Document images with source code
▼

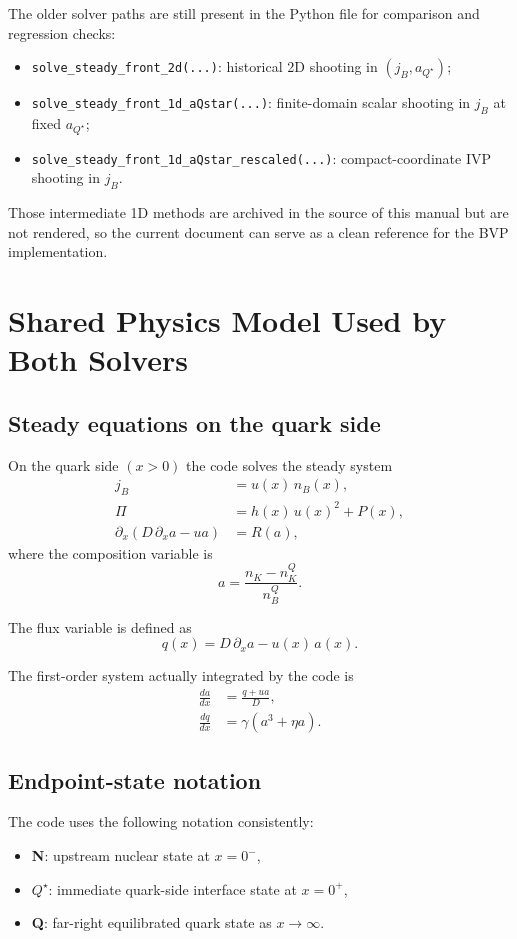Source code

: \documentclass[11pt]{article}
\begin{document}
The older solver paths are still present in the Python file for comparison and
regression checks:
\begin{itemize}[leftmargin=1.5em]
\item \texttt{solve\_steady\_front\_2d(...)}: historical 2D shooting in
      $(j_B,a_{Q^\star})$;
\item \texttt{solve\_steady\_front\_1d\_aQstar(...)}: finite-domain scalar
      shooting in $j_B$ at fixed $a_{Q^\star}$;
\item \texttt{solve\_steady\_front\_1d\_aQstar\_rescaled(...)}:
      compact-coordinate IVP shooting in $j_B$.
\end{itemize}
Those intermediate 1D methods are archived in the source of this manual but are
not rendered, so the current document can serve as a clean reference for the BVP
implementation.

\section{Shared Physics Model Used by Both Solvers}
\subsection{Steady equations on the quark side}
On the quark side $(x > 0)$ the code solves the steady system
\begin{align}
j_B &= u(x)\, n_B(x), \\
\Pi &= h(x)\,u(x)^2 + P(x), \\
\partial_x \left(D\, \partial_x a - u a\right) &= R(a),
\end{align}
where the composition variable is
\begin{equation}
a = \frac{n_K - n_K^Q}{n_B^Q}.
\end{equation}

The flux variable is defined as
\begin{equation}
q(x) = D\, \partial_x a - u(x)\,a(x).
\end{equation}

The first-order system actually integrated by the code is
\begin{align}
\frac{da}{dx} &= \frac{q + u a}{D}, \\
\frac{dq}{dx} &= \gamma \left(a^3 + \eta a\right).
\end{align}

\subsection{Endpoint-state notation}
The code uses the following notation consistently:
\begin{itemize}[leftmargin=1.5em]
\item \textbf{N}: upstream nuclear state at $x=0^-$,
\item \textbf{$Q^\star$}: immediate quark-side interface state at $x=0^+$,
\item \textbf{Q}: far-right equilibrated quark state as $x \to \infty$.
\end{itemize}
\end{document}
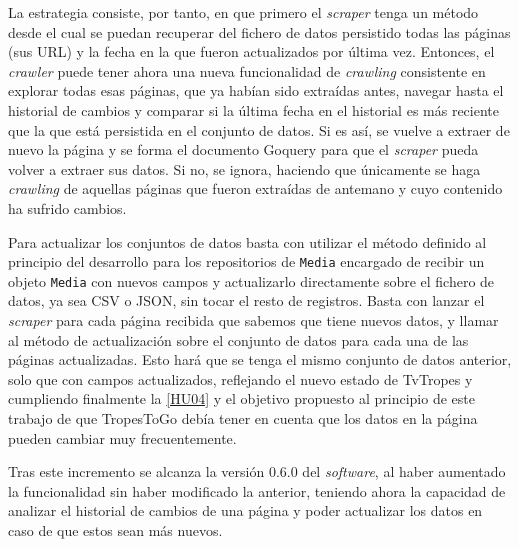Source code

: La estrategia consiste, por tanto, en que primero el \textit{scraper} tenga un
método desde el cual se puedan recuperar del fichero de datos persistido todas
las páginas (sus URL) y la fecha en la que fueron actualizados por última vez.
Entonces, el \textit{crawler} puede tener ahora una nueva funcionalidad de
\textit{crawling} consistente en explorar todas esas páginas, que ya habían sido
extraídas antes, navegar hasta el historial de cambios y comparar si la última
fecha en el historial es más reciente que la que está persistida en el conjunto
de datos. Si es así, se vuelve a extraer de nuevo la página y se forma el
documento Goquery para que el \textit{scraper} pueda volver a extraer sus datos.
Si no, se ignora, haciendo que únicamente se haga \textit{crawling} de aquellas
páginas que fueron extraídas de antemano y cuyo contenido ha sufrido cambios.

Para actualizar los conjuntos de datos basta con utilizar el método definido al
principio del desarrollo para los repositorios de \texttt{Media} encargado de
recibir un objeto \texttt{Media} con nuevos campos y actualizarlo directamente
sobre el fichero de datos, ya sea CSV o JSON, sin tocar el resto de registros.
Basta con lanzar el \textit{scraper} para cada página recibida que sabemos que
tiene nuevos datos, y llamar al método de actualización sobre el conjunto de
datos para cada una de las páginas actualizadas. Esto hará que se tenga el mismo
conjunto de datos anterior, solo que con campos actualizados, reflejando el
nuevo estado de TvTropes y cumpliendo finalmente la
\href{https://github.com/jlgallego99/TropesToGo/issues/9}{[HU04]} y el objetivo
propuesto al principio de este trabajo de que TropesToGo debía tener en cuenta
que los datos en la página pueden cambiar muy frecuentemente.

Tras este incremento se alcanza la versión 0.6.0 del \textit{software}, al haber
aumentado la funcionalidad sin haber modificado la anterior, teniendo ahora la
capacidad de analizar el historial de cambios de una página y poder actualizar
los datos en caso de que estos sean más nuevos.

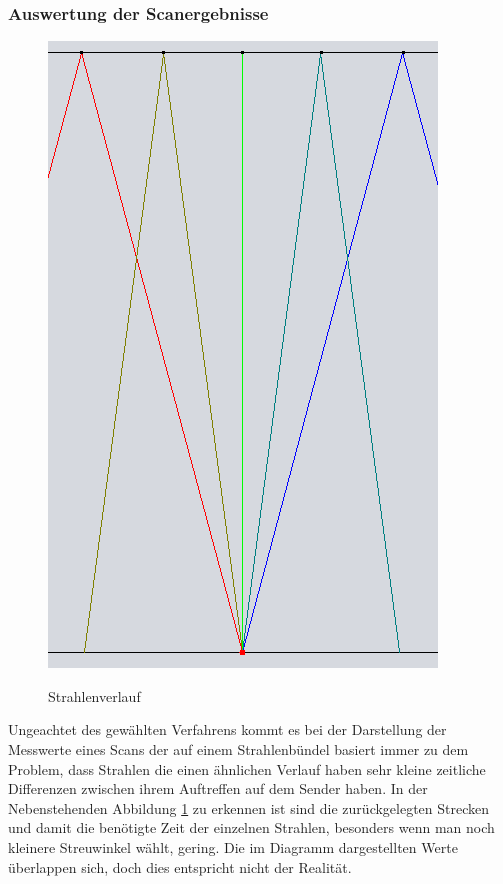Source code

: \documentclass[reducespace,stylepage,semiarbeit]{spezidoc}
\begin{document}
\newpage
\subsubsection{Auswertung der Scanergebnisse}
\begin{figure}
\includegraphics[scale=0.25]{pictures/Strahlenbuendel.png} 
\label{fig:Wegunterschied}
\caption{Strahlenverlauf}
\end{figure} 
Ungeachtet des gewählten Verfahrens kommt es bei der Darstellung der Messwerte eines Scans der auf einem Strahlenbündel basiert immer zu dem Problem, dass Strahlen die einen ähnlichen Verlauf haben sehr kleine zeitliche Differenzen zwischen ihrem Auftreffen auf dem Sender haben. 
In der Nebenstehenden Abbildung \ref{fig:Wegunterschied} zu erkennen ist sind die zurückgelegten Strecken und damit die benötigte Zeit der einzelnen Strahlen, besonders wenn man noch kleinere Streuwinkel wählt, gering. %
Die im Diagramm dargestellten Werte überlappen sich, doch dies entspricht nicht der Realität. 
\end{document}
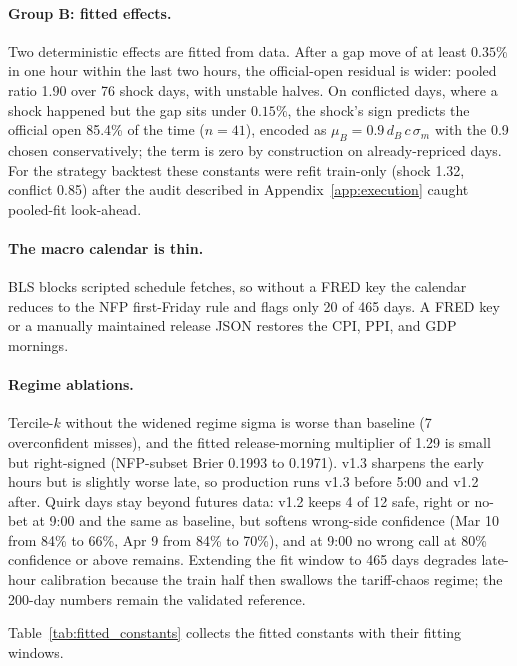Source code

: \paragraph{Group B: fitted effects.}
Two deterministic effects are fitted from data. After a gap move of at
least $0.35\%$ in one hour within the last two hours, the official-open
residual is wider: pooled ratio 1.90 over 76 shock days, with unstable
halves. On conflicted days, where a shock happened but the gap sits under
$0.15\%$, the shock's sign predicts the official open 85.4\% of the
time ($n = 41$), encoded as $\mu_B = 0.9\,d_B\,c\,\sigma_m$ with the 0.9
chosen conservatively; the term is zero by construction on already-repriced
days. For the strategy backtest these constants were refit train-only
(shock 1.32, conflict 0.85) after the audit described in
Appendix~\ref{app:execution} caught pooled-fit look-ahead.

\paragraph{The macro calendar is thin.} BLS blocks scripted schedule
fetches, so without a FRED key the calendar reduces to the NFP
first-Friday rule and flags only 20 of 465 days. A FRED key or a manually
maintained release JSON restores the CPI, PPI, and GDP mornings.

\paragraph{Regime ablations.}
Tercile-$k$ without the widened regime sigma is worse than baseline (7
overconfident misses), and the fitted release-morning multiplier of 1.29 is
small but right-signed (NFP-subset Brier 0.1993 to 0.1971). v1.3 sharpens the
early hours but is slightly worse late, so production runs v1.3 before 5:00
and v1.2 after. Quirk days stay beyond futures data: v1.2 keeps 4 of 12
safe, right or no-bet at 9:00 and the same as baseline, but softens wrong-side
confidence (Mar 10 from 84\% to 66\%, Apr 9 from 84\% to 70\%), and at 9:00
no wrong call at 80\% confidence or above remains. Extending the fit window
to 465 days degrades late-hour calibration because the train half then
swallows the tariff-chaos regime; the 200-day numbers remain the validated
reference.

Table~\ref{tab:fitted_constants} collects the fitted constants with their
fitting windows.


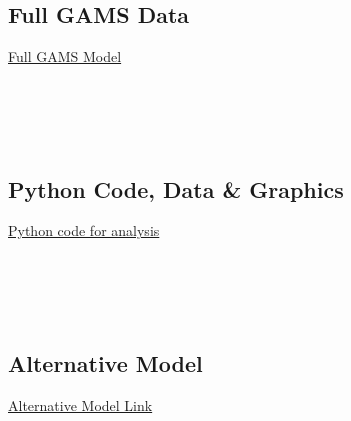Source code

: \subsection{Full GAMS Data}
\label{app:fullModel}
\href{https://zenodo.org/records/15250066?token=eyJhbGciOiJIUzUxMiJ9.eyJpZCI6ImQ0YTVlZDAzLWU0NDktNDkyYS1iZGNlLTZjMTc3YWNmM2Y3ZCIsImRhdGEiOnt9LCJyYW5kb20iOiJhMDhlZTcwOTU3MjFiZmExMGY0YmUzMjUwZGM2ZjY5ZCJ9.RLOwEcGXlgFzX0IFm-1bEa9GjshtvCu_SmehFOBJg8yQ11NlqWq_4L8OuvG4eeULVS_BRhnSywxuA7vsCfTH9w}{Full GAMS Model}\\

\texttt{}\\
\texttt{}\\
\texttt{}\\
\texttt{}\\
\texttt{}

\subsection{Python Code, Data \& Graphics}
\label{app:python}
\href{https://zenodo.org/records/15250072?token=eyJhbGciOiJIUzUxMiJ9.eyJpZCI6ImNmZDY2ZTRmLThiZjctNDI2Yy1hMjkzLWI5NDZkYmVkMTllNSIsImRhdGEiOnt9LCJyYW5kb20iOiJhNjI4MWVmYmJiMGViZTYzOTU0ZDVjMTRmNDU4MWJiMCJ9.uA9bX6OLFf9Pp2ubAHRNnt2GhgJh5wo5rXNeOsO-d_enloZMZBcsV4rCj-NJIkZboyPzi6s5PkMfnyhZUCjNkQ}{Python code for analysis}\\

\texttt{}\\
\texttt{}\\
\texttt{}\\
\texttt{}\\
\texttt{}

\subsection{Alternative Model}
\label{app:altModel}
\href{https://zenodo.org/records/15250055?token=eyJhbGciOiJIUzUxMiJ9.eyJpZCI6IjE1YWFjM2QxLWJmOTItNDliOS1iNDY4LWZmODkyNjY1OWRiNiIsImRhdGEiOnt9LCJyYW5kb20iOiI3ZGI5YjEyODgyNzgxYzdhNGE5Zjc1NWIwOWVhN2YxNSJ9.FBCfOpGd3SIIQKDdfnO6MmOsvnNoW9iQm4AwVD-54T6XpgzppI0E8JzMH1Oq6b0KZh-11kKp2PpRsM_fNMbOnQ}{Alternative Model Link}\\

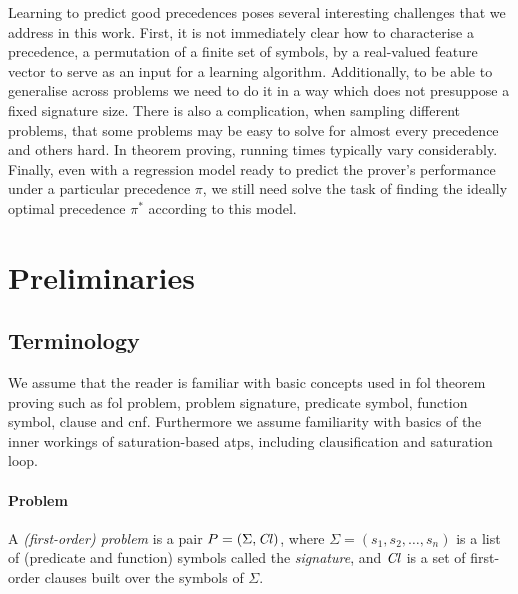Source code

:Learning to predict good precedences poses several interesting challenges that we address in this work.
First, it is not immediately clear how to characterise a precedence, a permutation of a finite set of symbols,
by a real-valued feature vector to serve as an input for a learning algorithm. 
Additionally, to be able to generalise across problems
we need to do it in a way which does not presuppose a fixed signature size. 
There is also a complication, when sampling different problems,
that some problems may be easy to solve for almost every precedence and others hard.
In theorem proving, running times typically vary considerably.
Finally, even with a regression model ready to predict the prover's performance 
under a particular precedence $\pi$, we still need solve the task of finding 
the ideally optimal precedence $\pi^*$ according to this model.


\newpage

\section{Preliminaries}

\subsection{Terminology}

We assume that the reader is familiar with basic concepts used in \gls{fol} theorem proving
such as \gls{fol} problem, problem signature, predicate symbol, function symbol, clause and \gls{cnf}.
Furthermore we assume familiarity with basics of the inner workings of saturation-based \glspl{atp},
including clausification and saturation loop.


\paragraph{Problem}
A \emph{(first-order) problem} is a pair \(P = (\Sigma, \operatorname{\mathit{Cl}})\),
where \(\Sigma = (s_1, s_2, \ldots, s_n)\) is a list of (predicate and function) symbols called the \emph{signature},
and \(\operatorname{\mathit{Cl}}\) is a set of first-order
clauses built over the symbols of \(\Sigma\).


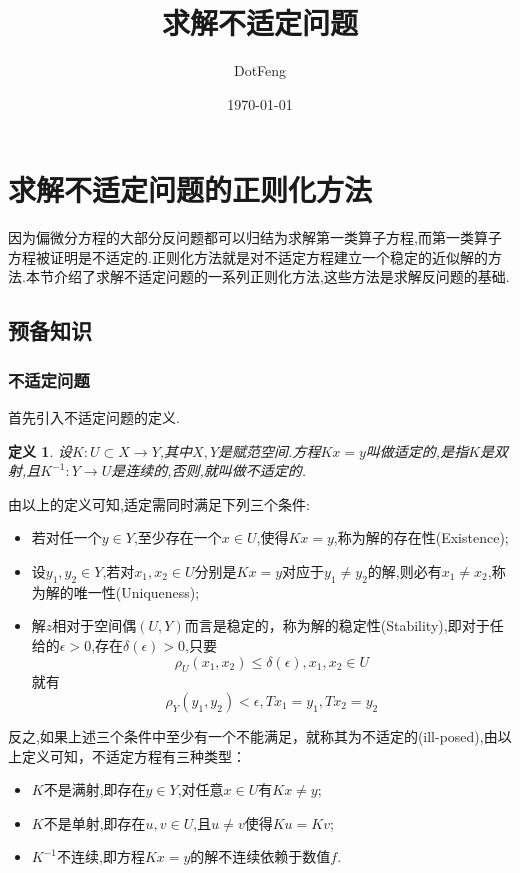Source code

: \documentclass[UTF8]{ctexart}
\title{求解不适定问题}
\author{DotFeng}
\date{\today}
\numberwithin{equation}{section}
\newtheorem{definition}{\hspace{2em}定义}[section]
\begin{document}
\maketitle


\newpage

\tableofcontents

\newpage
\section{求解不适定问题的正则化方法}
因为偏微分方程的大部分反问题都可以归结为求解第一类算子方程,而第一类算子方程被证明是不适定的.正则化方法就是对不适定方程建立一个稳定的近似解的方法.本节介绍了求解不适定问题的一系列正则化方法,这些方法是求解反问题的基础.
\subsection{预备知识}
\subsubsection{不适定问题}
首先引入不适定问题的定义.

\begin{definition}
设$K:U\subset X\to Y$,其中$X,Y$是赋范空间.方程$Kx=y$叫做适定的,是指$K$是双射,且$K^{-1}:Y\to U$是连续的,否则,就叫做不适定的.
\end{definition}

由以上的定义可知,适定需同时满足下列三个条件:
\begin{itemize}
\item 若对任一个$y\in Y$,至少存在一个$x\in U$,使得$Kx=y$,称为解的存在性(Existence);
\item 设$y_{1},y_{2}\in Y$,若对$x_{1},x_{2}\in U$分别是$Kx=y$对应于$y_{1}\ne y_{2}$的解,则必有$x_{1}\ne x_{2}$,称为解的唯一性(Uniqueness);
\item 解$z$相对于空间偶$(U,Y)$而言是稳定的，称为解的稳定性(Stability),即对于任给的$\epsilon > 0$,存在$\delta(\epsilon)>0$,只要
\begin{equation}
\rho_{U}(x_{1},x_{2})\le \delta(\epsilon),x_{1},x_{2}\in U
\end{equation}
就有
\begin{equation}
\rho_{Y}(y_{1},y_{2})< \epsilon,Tx_{1}=y_{1},Tx_{2}=y_{2}
\end{equation}
\end{itemize}


反之,如果上述三个条件中至少有一个不能满足，就称其为不适定的(ill-posed),由以上定义可知，不适定方程有三种类型：
\begin{itemize}
\item $K$不是满射,即存在$y\in Y$,对任意$x\in U$有$Kx\ne y$;
\item $K$不是单射,即存在$u,v\in U$,且$u\ne v$使得$Ku=Kv$;
\item $K^{-1}$不连续,即方程$Kx=y$的解不连续依赖于数值$f$.
\end{itemize}
\end{document}
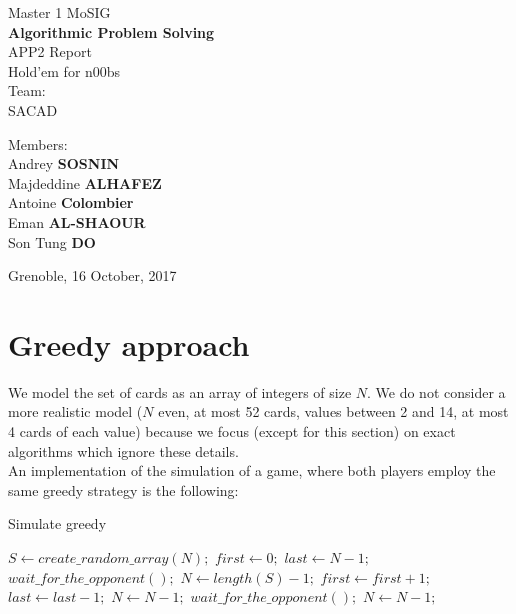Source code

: \documentclass{article}
\begin{document}
\begin{titlepage}
\begin{center}

\vspace*{5cm}
{\large Master 1 MoSIG}\\[0.5cm]

{\Huge \textbf{Algorithmic Problem Solving} }\\[0.5cm]
{\large APP2 Report} \\
Hold'em for n00bs\\ 
Team:\\SACAD
\vfill

\noindent
\begin{minipage}{0.4\textwidth}

   \centering Members:\\Andrey \textbf{SOSNIN}\\Majdeddine \textbf{ALHAFEZ}\\Antoine \textbf{Colombier}\\Eman \textbf{AL-SHAOUR}\\Son Tung \textbf{DO}\\

\end{minipage}%

\vfill
{Grenoble, 16 October, 2017}
\clearpage

\tableofcontents

\end{center}
\end{titlepage}
\section{Greedy approach}
We model the set of cards as an array of integers of size $N$. We do not consider a more realistic model ($N$ even, at most 52 cards, values between 2 and 14, at most 4 cards of each value) because we focus (except for this section) on exact algorithms which ignore these details.\\
An implementation of the simulation of a game, where both players employ the same greedy strategy is the following:

\begin{algorithm}[H]
\caption{Simulate greedy}
\begin{algorithmic} 
\State $S \leftarrow create\_random\_array(N);$
\State $first \leftarrow 0;$
\State $last \leftarrow N - 1;$
\State $wait\_for\_the\_opponent();$
\State $N \leftarrow length(S) - 1;$
        \State $first \leftarrow first + 1;$
    \Else
        \State $last \leftarrow last - 1;$
    \EndIf
    \State $N \leftarrow N - 1;$
        \State $wait\_for\_the\_opponent();$
        \State $N \leftarrow N - 1;$
    \EndIf
\EndWhile
\end{algorithmic}
\end{algorithm}
\end{document}
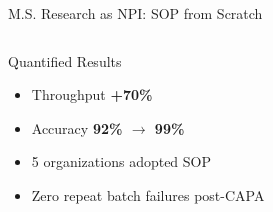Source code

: \documentclass[aspectratio=169,10pt]{beamer}
\begin{document}
\begin{frame}{M.S. Research as NPI: SOP from Scratch}
\begin{columns}[T]
      \begin{alertblock}{Quantified Results}
        \small
        \begin{itemize}
          \item Throughput \textbf{+70\%}
          \item Accuracy \textbf{92\% $\to$ 99\%}
          \item 5 organizations adopted SOP
          \item Zero repeat batch failures post-CAPA
        \end{itemize}
      \end{alertblock}
  \end{columns}
\end{frame}

\end{document}
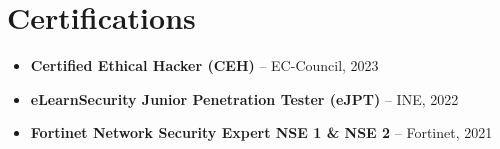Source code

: \documentclass[letterpaper,11pt]{article}
\begin{document}
\section{Certifications}
\begin{itemize}[leftmargin=0.15in, label={}]
\small{\item{
\begin{itemize}
\item \textbf{Certified Ethical Hacker (CEH)} -- EC-Council, 2023
\item \textbf{eLearnSecurity Junior Penetration Tester (eJPT)} -- INE, 2022
\item \textbf{Fortinet Network Security Expert NSE 1 \& NSE 2} -- Fortinet, 2021
\end{itemize}
}}
\end{itemize}
\end{document}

▲

Activity:
If a line in the data holds the string "assume", copy that line.

Response for this exercise:
We assume that the reader is familiar with basic concepts used in \gls{fol} theorem proving
Furthermore we assume familiarity with basics of the inner workings of saturation-based \glspl{atp},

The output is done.